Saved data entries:
[Start of Attachment]

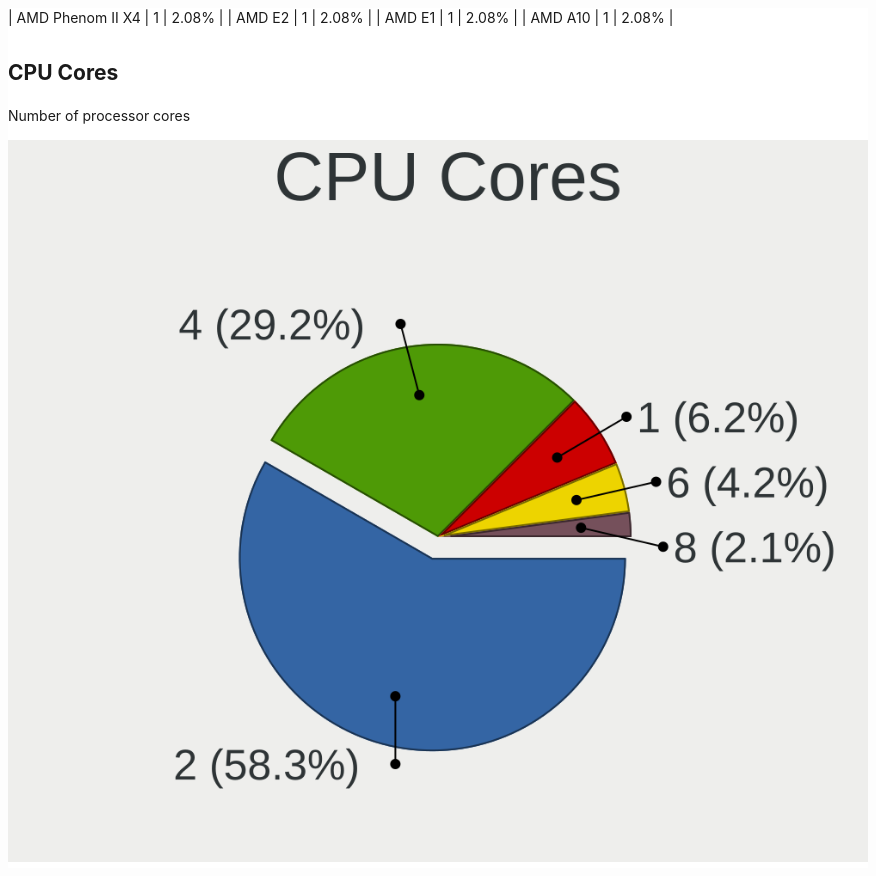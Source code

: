 | AMD Phenom II X4     | 1         | 2.08%   |
| AMD E2               | 1         | 2.08%   |
| AMD E1               | 1         | 2.08%   |
| AMD A10              | 1         | 2.08%   |

CPU Cores
---------

Number of processor cores

![CPU Cores](./All/images/pie_chart/cpu_cores.svg)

[End of Attachment]

### Work required:
Through the line containing "Number of processor cores" and no further, restate the data above word for word from its first line, leaving out pictures.

### Expected answer:
Source code

: | AMD Phenom II X4     | 1         | 2.08%   |
| AMD E2               | 1         | 2.08%   |
| AMD E1               | 1         | 2.08%   |
| AMD A10              | 1         | 2.08%   |

CPU Cores
---------

Number of processor cores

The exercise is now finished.